Heisenberg: The Uncertainty Principle review at Wyndham’s Theatre – ‘a lopsided two-hander’
First staged in New York in 2015, Simon Stephens’ two-hander, Heisenberg: The Uncertainty Principle, fuses elements of romantic comedy with something more philosophical. Combining ideas lifted from the field of quantum physics – hence the title – with Stephens’ abiding love of music, it tells the story of two lonely people who forge an unlikely bond.
It begins with a kiss. Georgie, an American woman in her 40s who works as a receptionist at a London school, kisses Alex, a butcher in his 70s, claiming to have mistaken him for someone else. This turns out to be a fabrication. Georgie is somewhat loose with the truth. She’s also the kind of woman who’ll turn up at Alex’s place of work out of the blue in order to ask him on a date.

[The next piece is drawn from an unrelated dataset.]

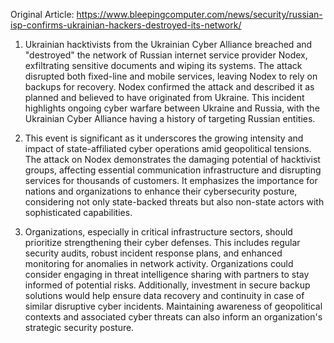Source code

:Original Article: https://www.bleepingcomputer.com/news/security/russian-isp-confirms-ukrainian-hackers-destroyed-its-network/

1) Ukrainian hacktivists from the Ukrainian Cyber Alliance breached and "destroyed" the network of Russian internet service provider Nodex, exfiltrating sensitive documents and wiping its systems. The attack disrupted both fixed-line and mobile services, leaving Nodex to rely on backups for recovery. Nodex confirmed the attack and described it as planned and believed to have originated from Ukraine. This incident highlights ongoing cyber warfare between Ukraine and Russia, with the Ukrainian Cyber Alliance having a history of targeting Russian entities.

2) This event is significant as it underscores the growing intensity and impact of state-affiliated cyber operations amid geopolitical tensions. The attack on Nodex demonstrates the damaging potential of hacktivist groups, affecting essential communication infrastructure and disrupting services for thousands of customers. It emphasizes the importance for nations and organizations to enhance their cybersecurity posture, considering not only state-backed threats but also non-state actors with sophisticated capabilities.

3) Organizations, especially in critical infrastructure sectors, should prioritize strengthening their cyber defenses. This includes regular security audits, robust incident response plans, and enhanced monitoring for anomalies in network activity. Organizations could consider engaging in threat intelligence sharing with partners to stay informed of potential risks. Additionally, investment in secure backup solutions would help ensure data recovery and continuity in case of similar disruptive cyber incidents. Maintaining awareness of geopolitical contexts and associated cyber threats can also inform an organization's strategic security posture.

Kenneth Cranham’s Alex has led a steady but uneventful life. He was once in love but that was long ago, and he is simultaneously baffled, suspicious and delighted by the intensity of the younger woman’s interest in him. Anne-Marie Duff’s Georgie is altogether more volatile, a gabbler and a giggler who is given to suddenly screaming when the mood takes her. She has a son but it’s been some years since she last saw him and, for reasons that remain unclear, they are no longer in touch.
Director Marianne Elliott has collaborated with Stephens a number of times – including on his adaptation of The Curious Incident of the Dog in the Night-Time. Together with designer Bunny Christie, Elliott places the couple in a large white box with shifting walls. Sometimes the box is roomy and open; sometimes the walls close in on the characters. Lighting designer Paule Constable saturates this space with colour in order to accentuate the play's emotional notes. It's effective and striking, but when the couple make love for the first time, and the walls start to shift more quickly while the back wall pulses red, it all starts to feel rather labial.

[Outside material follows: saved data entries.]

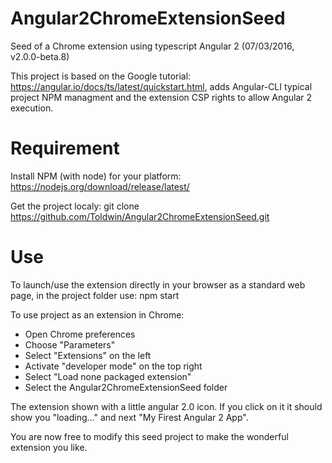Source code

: # Angular2ChromeExtensionSeed
Seed of a Chrome extension using typescript Angular 2 (07/03/2016, v2.0.0-beta.8)

This project is based on the Google tutorial: https://angular.io/docs/ts/latest/quickstart.html, adds Angular-CLI typical project NPM managment and the extension CSP rights to allow Angular 2 execution. 

# Requirement
Install NPM (with node) for your platform: https://nodejs.org/download/release/latest/

Get the project localy: git clone https://github.com/Toldwin/Angular2ChromeExtensionSeed.git

# Use
To launch/use the extension directly in your browser as a standard web page, in the project folder use: npm start

To use project as an extension in Chrome: 
- Open Chrome preferences
- Choose "Parameters"
- Select "Extensions" on the left
- Activate "developer mode" on the top right
- Select "Load none packaged extension"
- Select the Angular2ChromeExtensionSeed folder

The extension shown with a little angular 2.0 icon. If you click on it it should show you "loading..." and next "My Firest Angular 2 App".

You are now free to modify this seed project to make the wonderful extension you like.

Cranham and Duff are both fine actors. His understated performance offsets her more frenzied presence and there's a sense of connection between them. Duff, despite having to grapple with an American accent, is able to convey the deep-rooted sadness beneath the collection of tics and quirks of which Georgie’s character consists. But she's still a frustratingly incomplete individual in comparison with him. This is partly because Georgie is given to making things up but also because, while Stephens may well have set out the subvert the older man/much younger woman romcom cliche, he ends up falling into the same traps. Georgie isn't quite a textbook manic pixie dream girl, but she’s clearly drunk from the same cup.
This – and some of the clunkier lines about the nature of the universe – end up undermining the moments of genuine tenderness in this play about embracing unpredictability and using the eye-blink of time we have available to us to its fullest.